Aus TISA und TTIP soll man nicht mehr aussteigen können! Und das ohne die Österreicher zu fragen! Da ist kein Hauch von Demokratie mehr zu spüren. Die EU-Diktatur zeigt ihre Fratze! Wer jetzt nicht reagiert, der ist selbst schuld und hat die Folgen zu tragen. Wählt die EU-Parteien ab!
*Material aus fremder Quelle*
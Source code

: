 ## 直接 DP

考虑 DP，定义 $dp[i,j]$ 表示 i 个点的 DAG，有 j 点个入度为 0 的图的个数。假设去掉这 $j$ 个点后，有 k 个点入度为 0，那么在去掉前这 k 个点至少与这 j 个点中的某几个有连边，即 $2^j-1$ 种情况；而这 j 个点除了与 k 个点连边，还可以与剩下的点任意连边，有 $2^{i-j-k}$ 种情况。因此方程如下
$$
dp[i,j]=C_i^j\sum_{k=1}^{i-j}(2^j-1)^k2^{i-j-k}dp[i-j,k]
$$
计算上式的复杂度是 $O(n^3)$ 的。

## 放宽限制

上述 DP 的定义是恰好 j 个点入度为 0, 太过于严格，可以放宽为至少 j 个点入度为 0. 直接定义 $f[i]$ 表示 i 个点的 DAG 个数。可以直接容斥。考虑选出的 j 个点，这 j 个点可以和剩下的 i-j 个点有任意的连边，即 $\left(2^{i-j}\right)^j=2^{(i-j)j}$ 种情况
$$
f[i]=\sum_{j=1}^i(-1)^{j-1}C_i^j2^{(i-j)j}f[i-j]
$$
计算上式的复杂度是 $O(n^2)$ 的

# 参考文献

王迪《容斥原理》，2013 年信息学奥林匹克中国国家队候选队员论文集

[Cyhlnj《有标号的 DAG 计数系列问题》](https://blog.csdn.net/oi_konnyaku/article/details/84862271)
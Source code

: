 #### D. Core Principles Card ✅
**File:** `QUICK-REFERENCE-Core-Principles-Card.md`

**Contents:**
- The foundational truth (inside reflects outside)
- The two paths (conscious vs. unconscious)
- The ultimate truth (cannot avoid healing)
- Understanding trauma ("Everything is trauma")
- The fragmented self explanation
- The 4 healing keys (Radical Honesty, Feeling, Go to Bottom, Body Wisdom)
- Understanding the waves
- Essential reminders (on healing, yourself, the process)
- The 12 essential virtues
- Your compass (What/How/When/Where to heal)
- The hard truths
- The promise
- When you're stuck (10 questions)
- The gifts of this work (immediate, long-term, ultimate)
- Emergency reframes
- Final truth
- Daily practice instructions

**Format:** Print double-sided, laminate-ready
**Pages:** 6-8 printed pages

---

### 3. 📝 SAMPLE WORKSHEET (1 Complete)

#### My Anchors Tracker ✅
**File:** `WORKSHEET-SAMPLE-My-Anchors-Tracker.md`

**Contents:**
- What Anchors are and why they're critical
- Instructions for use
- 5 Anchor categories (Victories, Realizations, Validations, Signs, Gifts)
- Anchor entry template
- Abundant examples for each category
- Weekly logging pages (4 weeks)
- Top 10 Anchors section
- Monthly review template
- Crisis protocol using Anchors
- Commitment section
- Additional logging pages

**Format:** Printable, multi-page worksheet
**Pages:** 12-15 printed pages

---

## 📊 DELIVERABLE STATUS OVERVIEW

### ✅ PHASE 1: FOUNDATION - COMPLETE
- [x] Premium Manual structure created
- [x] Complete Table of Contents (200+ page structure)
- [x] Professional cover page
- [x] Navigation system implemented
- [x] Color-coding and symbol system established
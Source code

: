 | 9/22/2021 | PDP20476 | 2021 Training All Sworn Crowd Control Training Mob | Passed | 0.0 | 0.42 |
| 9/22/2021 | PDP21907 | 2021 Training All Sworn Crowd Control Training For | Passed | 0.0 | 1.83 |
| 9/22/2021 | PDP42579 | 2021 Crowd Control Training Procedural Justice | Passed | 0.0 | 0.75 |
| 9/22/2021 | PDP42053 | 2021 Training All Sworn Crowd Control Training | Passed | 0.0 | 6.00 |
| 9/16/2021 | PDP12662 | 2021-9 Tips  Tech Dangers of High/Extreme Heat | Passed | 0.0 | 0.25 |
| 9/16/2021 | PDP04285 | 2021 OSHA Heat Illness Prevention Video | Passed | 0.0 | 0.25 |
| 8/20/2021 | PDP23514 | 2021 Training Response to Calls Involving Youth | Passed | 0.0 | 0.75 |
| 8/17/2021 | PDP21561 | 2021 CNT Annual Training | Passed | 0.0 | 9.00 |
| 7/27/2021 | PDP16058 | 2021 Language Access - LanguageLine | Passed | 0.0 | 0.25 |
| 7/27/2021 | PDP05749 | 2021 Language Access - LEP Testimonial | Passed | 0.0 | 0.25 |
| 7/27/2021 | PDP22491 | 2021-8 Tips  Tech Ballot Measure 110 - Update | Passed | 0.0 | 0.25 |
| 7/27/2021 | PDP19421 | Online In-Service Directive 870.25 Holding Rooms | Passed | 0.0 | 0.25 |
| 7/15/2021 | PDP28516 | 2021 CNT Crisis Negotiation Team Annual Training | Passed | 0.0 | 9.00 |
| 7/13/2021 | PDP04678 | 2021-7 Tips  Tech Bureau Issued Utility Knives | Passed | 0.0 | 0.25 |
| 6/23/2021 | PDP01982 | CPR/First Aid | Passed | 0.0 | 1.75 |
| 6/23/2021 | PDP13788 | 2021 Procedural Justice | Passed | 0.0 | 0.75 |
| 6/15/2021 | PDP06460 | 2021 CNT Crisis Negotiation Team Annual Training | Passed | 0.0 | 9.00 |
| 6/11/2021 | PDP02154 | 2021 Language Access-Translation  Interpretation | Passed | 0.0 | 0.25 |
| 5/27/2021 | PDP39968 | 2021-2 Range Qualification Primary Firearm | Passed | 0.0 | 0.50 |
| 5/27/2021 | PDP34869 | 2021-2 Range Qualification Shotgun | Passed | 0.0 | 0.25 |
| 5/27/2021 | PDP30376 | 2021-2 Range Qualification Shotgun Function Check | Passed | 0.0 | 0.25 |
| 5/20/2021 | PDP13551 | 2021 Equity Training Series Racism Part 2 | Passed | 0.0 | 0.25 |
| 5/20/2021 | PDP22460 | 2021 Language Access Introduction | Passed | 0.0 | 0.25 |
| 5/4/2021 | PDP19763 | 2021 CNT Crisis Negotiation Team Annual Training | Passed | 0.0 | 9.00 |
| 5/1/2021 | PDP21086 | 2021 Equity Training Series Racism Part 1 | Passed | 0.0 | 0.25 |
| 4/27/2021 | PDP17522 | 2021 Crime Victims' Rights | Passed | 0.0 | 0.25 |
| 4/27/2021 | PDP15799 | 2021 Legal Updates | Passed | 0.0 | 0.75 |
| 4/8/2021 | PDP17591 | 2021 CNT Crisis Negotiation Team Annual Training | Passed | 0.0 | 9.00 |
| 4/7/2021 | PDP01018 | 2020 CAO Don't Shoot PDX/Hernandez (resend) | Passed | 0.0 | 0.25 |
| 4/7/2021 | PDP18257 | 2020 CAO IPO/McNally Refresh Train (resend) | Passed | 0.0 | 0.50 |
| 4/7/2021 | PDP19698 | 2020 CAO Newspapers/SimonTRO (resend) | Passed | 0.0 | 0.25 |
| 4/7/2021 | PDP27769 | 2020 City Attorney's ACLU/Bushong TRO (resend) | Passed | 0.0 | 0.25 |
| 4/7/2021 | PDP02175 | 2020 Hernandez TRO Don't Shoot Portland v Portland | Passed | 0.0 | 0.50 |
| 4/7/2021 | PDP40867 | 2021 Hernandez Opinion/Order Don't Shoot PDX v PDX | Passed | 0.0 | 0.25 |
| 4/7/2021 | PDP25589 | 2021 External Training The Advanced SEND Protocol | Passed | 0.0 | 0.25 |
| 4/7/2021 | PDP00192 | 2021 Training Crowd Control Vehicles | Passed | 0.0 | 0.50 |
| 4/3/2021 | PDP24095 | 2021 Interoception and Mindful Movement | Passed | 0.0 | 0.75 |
Widerstand ist Pflicht!

Was ist TISA? - Youtube

http://www.iknews.de/2014/06/19/tisa-im-windschatten-der-wm-das-finale-der-globalisierung-laeuft/ 

http://deutsche-wirtschafts-nachrichten.de/2014/06/19/usa-melden-fortschritt-bei-wasser-privatisierung/ 


Beim „Freihandelsabkommen“ zwischen den USA und der EU, genannt  TTIP (Transantlantic Trade and Investment Partnership) geht es nur vordergründig um Freihandel. Zölle spielen ja im Handel zwischen der EU und den USA kaum eine Rolle. Vielmehr geht es um die weitere Abschaffung von Schutzgesetzen für die Österreicher in vielen Bereichen: Finanz, Industrie, Gesundheit, Dienstleistungen, Energie, Wasser, Flächennutzung, Immigrantenarbeitsrecht, öffentliche Auftragsvergabe, Lebensmittel, Saatgut (gentechnisch veränderte Lebensmittel, Chlorhuhn etc.),  Sicherheit, Überwachung, Patente, Datenhandel, Urheberrechte. Eine Harmonisierung für die verbrecherische US-Ausbeuterpolitik. Eine extreme Senkung der ehemals guten österreichischen Standards droht. Mit dem TTIP werden künftig private Konzerne Staaten (Österreich) klagen können! Der EU-Handelskommissar  De Gucht hat die Aufnahme des Investorenschutzes in das TTIP verteidigt. Großkonzerne sollen künftig den gleichen Rechtsstatus wie Nationalstaaten haben und könnten demokratisch zustande gekommene Gesetze damit angreifen, die ihren Profit-Interessen zuwiderlaufen.  Banken- und Konzernrechte vor nationale Rechte! Das sollen sich die Österreicher bieten lassen?
Wie werden sich die Österreicher oder deren Politik-Vertreter in Regierung und Parlament angesichts drohender Milliardenstrafzahlungen gegen die Abschaffung von österreichischen Maßnahmen zum Schutz der Wirtschaft und Bürger wehren können?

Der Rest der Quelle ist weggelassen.